Other expense, net was $0.1 million and $2.3 million for the three months ended March 31, 2023 and 2022, respectively. Beginning in Q2 2022, we no longer record non-cash interest expense due to our Amendment to the Royalty Purchase Agreement in the second quarter of 2022, which eliminated the liability related to the sale of royalties. This contributed $1.7 million of the decrease during the period. The rest of the decrease is primarily due to lower interest expense recorded in Q1 2023 on our MidCap term loan due to principal paydown.

Gain Related to Sale of Non-Financial Asset

We recorded $9.7 million in other income for the three months ended March 31, 2023, due to the sale of the deferred payments and milestones to XOMA during the quarter. We did not have any such gain for the comparative period in the prior year.
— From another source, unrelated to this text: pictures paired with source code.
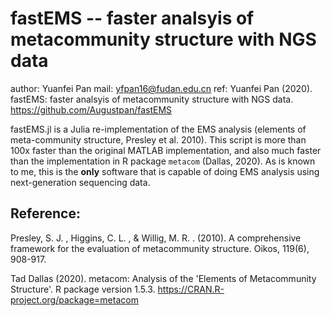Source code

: # fastEMS -- faster analsyis of metacommunity structure with NGS data

author: Yuanfei Pan
mail: yfpan16@fudan.edu.cn
ref: Yuanfei Pan (2020). fastEMS: faster analsyis of metacommunity structure with NGS data. https://github.com/Augustpan/fastEMS

fastEMS.jl is a Julia re-implementation of the EMS analysis (elements of meta-community structure, Presley et al. 2010). This script is more than 100x faster than the original MATLAB implementation, and also much faster than the implementation in R package `metacom` (Dallas, 2020). As is known to me, this is the **only** software that is capable of doing EMS analysis using next-generation sequencing data.


## Reference:
Presley, S. J. , Higgins, C. L. , & Willig, M. R. . (2010). A comprehensive framework for the evaluation of metacommunity structure. Oikos, 119(6), 908-917.

Tad Dallas (2020). metacom: Analysis of the 'Elements of Metacommunity Structure'. R package version 1.5.3. https://CRAN.R-project.org/package=metacom

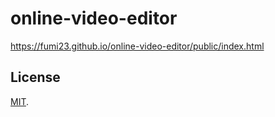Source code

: # online-video-editor
https://fumi23.github.io/online-video-editor/public/index.html

## License

[MIT](LICENSE).
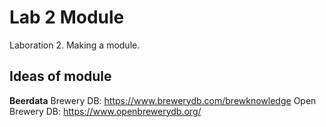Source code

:# Lab 2 Module
Laboration 2. Making a module.

## Ideas of module

**Beerdata**
Brewery DB: https://www.brewerydb.com/brewknowledge
Open Brewery DB: https://www.openbrewerydb.org/

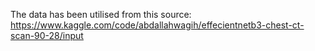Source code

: The data has been utilised from this source: https://www.kaggle.com/code/abdallahwagih/effecientnetb3-chest-ct-scan-90-28/input
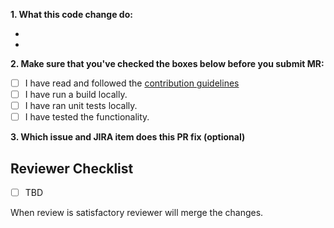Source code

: **1. What this code change do:**

-
- 

**2. Make sure that you've checked the boxes below before you submit MR:**

- [ ] I have read and followed the [contribution guidelines](../../contributing.md)
- [ ] I have run a build locally.
- [ ] I have ran unit tests locally.
- [ ] I have tested the functionality.

**3. Which issue and JIRA item does this PR fix (optional)**


  

## Reviewer Checklist ##

- [ ] TBD

When review is satisfactory reviewer will merge the changes.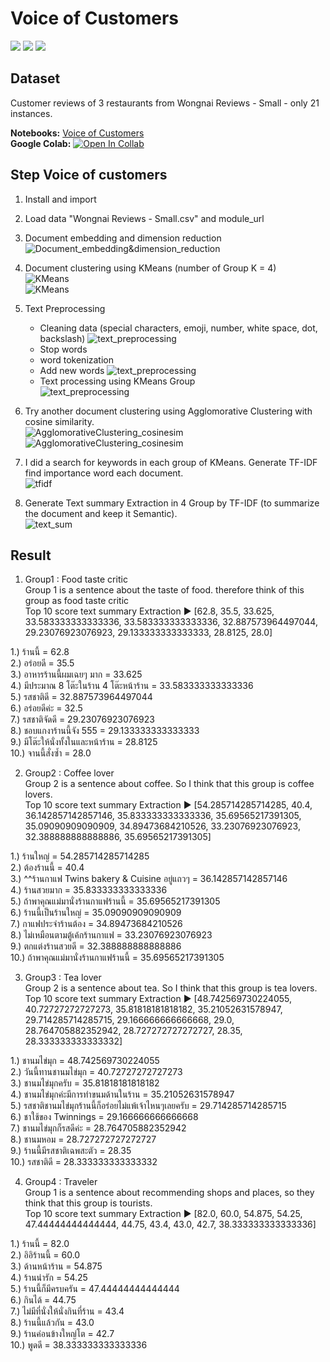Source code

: # Voice of Customers
[![](https://img.shields.io/badge/-NLP-blue)](#) [![](https://img.shields.io/badge/-Text-Summarization-blue)](#) [![](https://img.shields.io/badge/-Google--Colab-blue)](#)   

## Dataset
Customer reviews of 3 restaurants from Wongnai Reviews - Small - only 21 instances.  

**Notebooks:** [Voice of Customers](./07-Voice-of-Customers.ipynb)  
**Google Colab:** [![Open In Collab](https://colab.research.google.com/assets/colab-badge.svg)](https://colab.research.google.com/github/kodchakorn/BADS7105-CRM-Analytics/blob/main/Homework%2011%20-%20Voice%20of%20Customers/07-Voice-of-Customers.ipynb)  
  
## Step Voice of customers
1. Install and import  
2. Load data "Wongnai Reviews - Small.csv" and module_url  
3. Document embedding and dimension reduction  
![Document_embedding&dimension_reduction](./01_Document_embedding&dimension_reduction.png)  
4. Document clustering using KMeans (number of Group K = 4)  
![KMeans](./02_KMeans.png)  
![KMeans](./03_KMeans.png)  
5. Text Preprocessing  
   - Cleaning data (special characters, emoji, number, white space, dot, backslash) 
   ![text_preprocessing](./04_text_preprocessing.png)  
   - Stop words  
   - word tokenization   
   - Add new words
   ![text_preprocessing](./05_text_preprocessing.png)    
   - Text processing using KMeans Group  
   ![text_preprocessing](./06_text_preprocessing.png) 
 6. Try another document clustering using Agglomorative Clustering with cosine similarity.  
 ![AgglomorativeClustering_cosinesim](./07_AgglomorativeClustering_cosinesim.png) 
 ![AgglomorativeClustering_cosinesim](./08_AgglomorativeClustering_cosinesim.png) 
 
 7. I did a search for keywords in each group of KMeans. Generate TF-IDF find importance word each document.  
 ![tfidf](./09_tfidf.png)  
 8. Generate Text summary Extraction in 4 Group by TF-IDF (to summarize the document and keep it Semantic).  
 ![text_sum](./10_text_sum.png) 
  
## Result  
1. Group1 : Food taste critic  
Group 1 is a sentence about the taste of food. therefore think of this group as food taste critic   
Top 10 score text summary Extraction ▶ [62.8, 35.5, 33.625, 33.583333333333336, 33.583333333333336, 32.887573964497044, 29.23076923076923, 29.133333333333333, 28.8125, 28.0]  
  
1.) ร้านนี้ = 62.8  
2.) อร่อยดี = 35.5  
3.) อาหารร้านนี้ผมเฉยๆ มาก = 33.625  
4.) มีประมาณ 8 โต๊ะในร้าน 4 โต๊ะหน้าร้าน = 33.583333333333336  
5.) รสชาติดี = 32.887573964497044  
6.) อร่อยดีค่ะ = 32.5  
7.) รสชาติจัดดี = 29.23076923076923  
8.) ชอบแกงาร้านนี้จัง 555 = 29.133333333333333  
9.) มีโต๊ะให้นั่งทั้งในและหน้าร้าน = 28.8125  
10.) จานนี้สั่งซ้ำ = 28.0  

  
2. Group2 : Coffee lover  
Group 2 is a sentence about coffee. So I think that this group is coffee lovers.    
Top 10 score text summary Extraction ▶ [54.285714285714285, 40.4, 36.142857142857146, 35.833333333333336, 35.69565217391305, 35.09090909090909, 34.89473684210526, 33.23076923076923, 32.388888888888886, 35.69565217391305]  
  
1.) ร้านใหญ่ = 54.285714285714285  
2.) ต้องร้านนี้ = 40.4  
3.) ^^ร้านกาแฟ Twins bakery & Cuisine อยู่แถวๆ = 36.142857142857146  
4.) ร้านสวยมาก = 35.833333333333336  
5.) ถ้าพาคุณแม่มานั่งร้านกาแฟร้านนี้ = 35.69565217391305  
6.) ร้านนี้เป็นร้านใหญ่ = 35.09090909090909  
7.) กาแฟประจำร้านต้อง = 34.89473684210526  
8.) ไม่เหมือนตามตู้เค้กร้านกาแฟ = 33.23076923076923  
9.) ตกแต่งร้านสวยดี = 32.388888888888886  
10.) ถ้าพาคุณแม่มานั่งร้านกาแฟร้านนี้ = 35.69565217391305  
  

3. Group3 : Tea lover  
Group 2 is a sentence about tea. So I think that this group is tea lovers. 
Top 10 score text summary Extraction ▶ [48.742569730224055, 40.72727272727273, 35.81818181818182, 35.21052631578947, 29.714285714285715, 29.166666666666668, 29.0, 28.764705882352942, 28.727272727272727, 28.35, 28.333333333333332]  
  
1.) ชานมไข่มุก = 48.742569730224055  
2.) วันนี้ทานชานมไข่มุก = 40.72727272727273  
3.) ชานมไข่มุกครับ = 35.81818181818182  
4.) ชานมไข่มุกค่ะมีการทำขนมด้านในร้าน = 35.21052631578947  
5.) รสชาติชานมไข่มุกร้านนี้ก็อร่อยไม่แพ้เจ้าไหนๆเลยครับ = 29.714285714285715  
6.) ชาใช้ของ Twinnings = 29.166666666666668  
7.) ชานมไข่มุกก็รสดีค่ะ = 28.764705882352942  
8.) ชานมหอม = 28.727272727272727  
9.) ร้านนี้มีรสชาติเฉพสะตัว = 28.35  
10.) รสชาติดี = 28.333333333333332  
  

4. Group4 : Traveler  
Group 1 is a sentence about recommending shops and places, so they think that this group is tourists.  
Top 10 score text summary Extraction ▶ [82.0, 60.0, 54.875, 54.25, 47.44444444444444, 44.75, 43.4, 43.0, 42.7, 38.333333333333336]  

1.) ร้านนี้ = 82.0  
2.) อิอิร้านนี้ = 60.0  
3.) ด้านหน้าร้าน = 54.875  
4.) ร้านน่ารัก = 54.25  
5.) ร้านนี้ก็มีครบครัน = 47.44444444444444  
6.) กินได้ = 44.75  
7.) ไม่มีที่นั่งให้นั่งกินที่ร้าน = 43.4  
8.) ร้านนี้แล้วกัน = 43.0  
9.) ร้านค่อนข้างใหญ่โต = 42.7  
10.) พูดดี = 38.333333333333336  
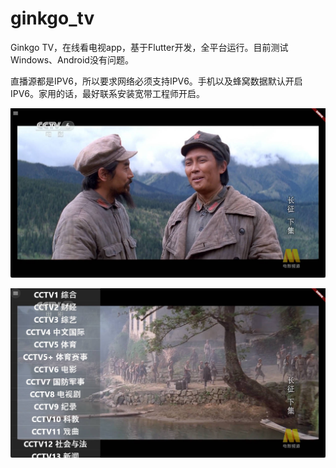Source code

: # ginkgo_tv

Ginkgo TV，在线看电视app，基于Flutter开发，全平台运行。目前测试Windows、Android没有问题。

直播源都是IPV6，所以要求网络必须支持IPV6。手机以及蜂窝数据默认开启IPV6。家用的话，最好联系安装宽带工程师开启。

![Windows](https://github.com/hupo376787/ginkgo_tv/blob/master/screenshot/0.jpg)

![Windows](https://github.com/hupo376787/ginkgo_tv/blob/master/screenshot/1.jpg)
Discontinued Operations: Income from discontinued operations was $1.0 million and $0.2 million for the for the three months ended March 31, 2023 and 2022, respectively. For the three months ended March 31, 2023, we collected $0.5 million in deferred payments from Medexus related to IXINITY sales and $0.2 million related to funds released from escrow from the sale of Aptevo BioTherapeutics in 2020. Additionally, we received $0.3 million related to the sale of hyperimmune business Saol as a result of the collection of certain accounts receivable. For the three months ended March 31, 2022, we collected $0.2 million in deferred payments from Medexus related IXINITY sales.

Net Income (Loss): Aptevo had a net income of $2.8 million or $0.39 per share for the period ended March 31, 2023, compared to a net loss of $7.7 million or $1.55 per share for the corresponding period in 2022.